You'll want to look hard beneath headlines like "Bush Approval Falls in Nationwide Polls" (the New York Times) to notice what's missing.

 Which is? I'll spoil it for you: The thing that's missing is any sense of what the people want their president to do in order to earn their approval.

 We don't like what he's doing -- and we don't know exactly what he ought to be doing.

 Same with Congress, which had an approval rating, in the New York Times/CBS poll, lower still than Bush's. "They're not getting anything done," one Republican homemaker complained to a reporter. " ... [T]hey're forgetting the basic needs of the people." And those needs are ... ?

 If the lady elucidated, it's not reported. The unspoken question hangs there: The basic needs of the people are ? ?

 We really can't leave it at that, because polls of this sort underline a particular fragility in contemporary American politics; that is, our habit -- encouraged by the media -- of referring to the political process all our disaffections, unhappinesses, dilemmas and so forth; then, expressing more disaffection, unhappiness, etc., concerning whatever outcome the political process produces. We don't know exactly what we want, but we'll know it when we don't see it -- which is normally.

 For seven decades -- since the New Deal -- growing numbers of Americans have ascribed to the federal government the power to make them happy or at least content, or if not content, then moderately prosperous, and if not moderately prosperous, then secure in the knowledge of a safety net beneath their beds and lives.

 All this is what we've come to think of as the American way of life. We want our leaders to defend that way of life. We're just not entirely sure of the best defensive weapons to use.

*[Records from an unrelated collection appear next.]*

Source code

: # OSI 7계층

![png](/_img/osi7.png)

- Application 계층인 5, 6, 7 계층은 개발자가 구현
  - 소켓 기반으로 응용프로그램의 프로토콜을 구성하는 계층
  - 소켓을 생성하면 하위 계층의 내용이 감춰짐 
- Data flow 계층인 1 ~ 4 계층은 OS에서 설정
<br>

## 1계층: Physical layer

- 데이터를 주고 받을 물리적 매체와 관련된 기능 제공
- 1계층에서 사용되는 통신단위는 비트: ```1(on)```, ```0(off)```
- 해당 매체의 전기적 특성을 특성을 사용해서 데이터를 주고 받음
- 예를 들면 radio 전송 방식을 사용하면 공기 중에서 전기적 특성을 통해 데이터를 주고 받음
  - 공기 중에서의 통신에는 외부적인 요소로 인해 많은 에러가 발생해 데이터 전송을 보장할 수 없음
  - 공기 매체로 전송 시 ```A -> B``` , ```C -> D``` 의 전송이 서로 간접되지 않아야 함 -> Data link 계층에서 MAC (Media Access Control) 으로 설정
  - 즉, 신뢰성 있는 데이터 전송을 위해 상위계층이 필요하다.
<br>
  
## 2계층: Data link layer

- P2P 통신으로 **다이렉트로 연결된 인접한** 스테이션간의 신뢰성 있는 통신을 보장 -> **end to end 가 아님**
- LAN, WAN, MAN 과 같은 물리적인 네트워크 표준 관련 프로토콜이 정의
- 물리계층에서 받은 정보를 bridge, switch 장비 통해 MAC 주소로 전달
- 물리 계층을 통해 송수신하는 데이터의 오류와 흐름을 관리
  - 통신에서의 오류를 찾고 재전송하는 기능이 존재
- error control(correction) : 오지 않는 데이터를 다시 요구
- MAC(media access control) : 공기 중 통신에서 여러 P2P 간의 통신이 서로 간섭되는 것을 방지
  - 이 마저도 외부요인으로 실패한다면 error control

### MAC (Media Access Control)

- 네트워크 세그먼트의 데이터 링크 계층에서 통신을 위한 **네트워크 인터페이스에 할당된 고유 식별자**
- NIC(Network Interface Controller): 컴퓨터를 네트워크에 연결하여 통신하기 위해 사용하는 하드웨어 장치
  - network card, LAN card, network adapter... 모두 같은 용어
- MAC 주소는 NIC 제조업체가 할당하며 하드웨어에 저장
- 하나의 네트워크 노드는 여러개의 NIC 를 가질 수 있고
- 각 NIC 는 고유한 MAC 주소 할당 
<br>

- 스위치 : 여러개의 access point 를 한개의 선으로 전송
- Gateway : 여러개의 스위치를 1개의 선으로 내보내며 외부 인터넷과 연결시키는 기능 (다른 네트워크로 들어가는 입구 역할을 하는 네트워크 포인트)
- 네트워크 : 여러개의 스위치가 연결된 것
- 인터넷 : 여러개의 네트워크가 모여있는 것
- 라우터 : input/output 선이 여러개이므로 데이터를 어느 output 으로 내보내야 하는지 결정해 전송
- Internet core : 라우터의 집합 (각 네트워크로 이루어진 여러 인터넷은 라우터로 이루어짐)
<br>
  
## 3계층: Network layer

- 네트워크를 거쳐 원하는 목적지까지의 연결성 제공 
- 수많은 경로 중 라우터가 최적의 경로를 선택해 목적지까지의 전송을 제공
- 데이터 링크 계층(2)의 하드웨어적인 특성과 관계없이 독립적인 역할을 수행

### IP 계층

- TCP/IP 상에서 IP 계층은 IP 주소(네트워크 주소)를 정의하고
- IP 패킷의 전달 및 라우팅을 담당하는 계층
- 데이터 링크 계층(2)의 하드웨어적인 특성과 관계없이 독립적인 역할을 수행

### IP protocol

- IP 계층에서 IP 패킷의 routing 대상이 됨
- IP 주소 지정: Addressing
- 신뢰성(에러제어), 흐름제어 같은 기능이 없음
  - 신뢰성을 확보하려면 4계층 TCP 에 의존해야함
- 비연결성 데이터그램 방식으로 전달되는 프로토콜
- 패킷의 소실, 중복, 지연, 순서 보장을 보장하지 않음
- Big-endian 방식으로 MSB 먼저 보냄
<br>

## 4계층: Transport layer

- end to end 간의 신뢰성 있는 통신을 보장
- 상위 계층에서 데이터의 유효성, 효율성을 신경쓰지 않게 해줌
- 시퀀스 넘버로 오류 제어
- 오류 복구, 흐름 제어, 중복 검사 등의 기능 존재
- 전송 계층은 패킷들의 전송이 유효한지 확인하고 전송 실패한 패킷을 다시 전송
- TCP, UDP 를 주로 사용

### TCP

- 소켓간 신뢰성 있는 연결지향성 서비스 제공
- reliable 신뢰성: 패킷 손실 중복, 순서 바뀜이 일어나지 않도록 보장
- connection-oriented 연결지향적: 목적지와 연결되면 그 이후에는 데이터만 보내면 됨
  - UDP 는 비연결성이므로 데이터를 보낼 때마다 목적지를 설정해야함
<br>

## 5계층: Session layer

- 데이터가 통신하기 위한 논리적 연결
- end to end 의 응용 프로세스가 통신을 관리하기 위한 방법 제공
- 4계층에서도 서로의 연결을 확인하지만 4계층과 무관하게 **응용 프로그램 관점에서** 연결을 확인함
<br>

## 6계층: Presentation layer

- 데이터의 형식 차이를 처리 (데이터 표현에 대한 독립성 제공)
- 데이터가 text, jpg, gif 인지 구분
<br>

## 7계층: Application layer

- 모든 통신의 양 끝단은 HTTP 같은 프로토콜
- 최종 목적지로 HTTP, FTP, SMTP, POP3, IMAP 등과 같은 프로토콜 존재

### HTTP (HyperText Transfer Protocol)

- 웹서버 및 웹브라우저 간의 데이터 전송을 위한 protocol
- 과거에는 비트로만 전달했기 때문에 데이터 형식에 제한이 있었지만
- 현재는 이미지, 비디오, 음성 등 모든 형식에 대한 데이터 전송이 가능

 The American way of life is a beguiling mixture: some rugged individualism, some thumb-sucking dependency. At regular intervals, we elect leaders to use some combination of those formulas. We really seem not to care which. We're interested in ends, not means. The ends are (see above) happiness and prosperity. We assume Congress is laboring constantly toward these ends. When all we hear instead is charges and counter-charges, accusations and rebuttals, we assume nothing is going on. Continued...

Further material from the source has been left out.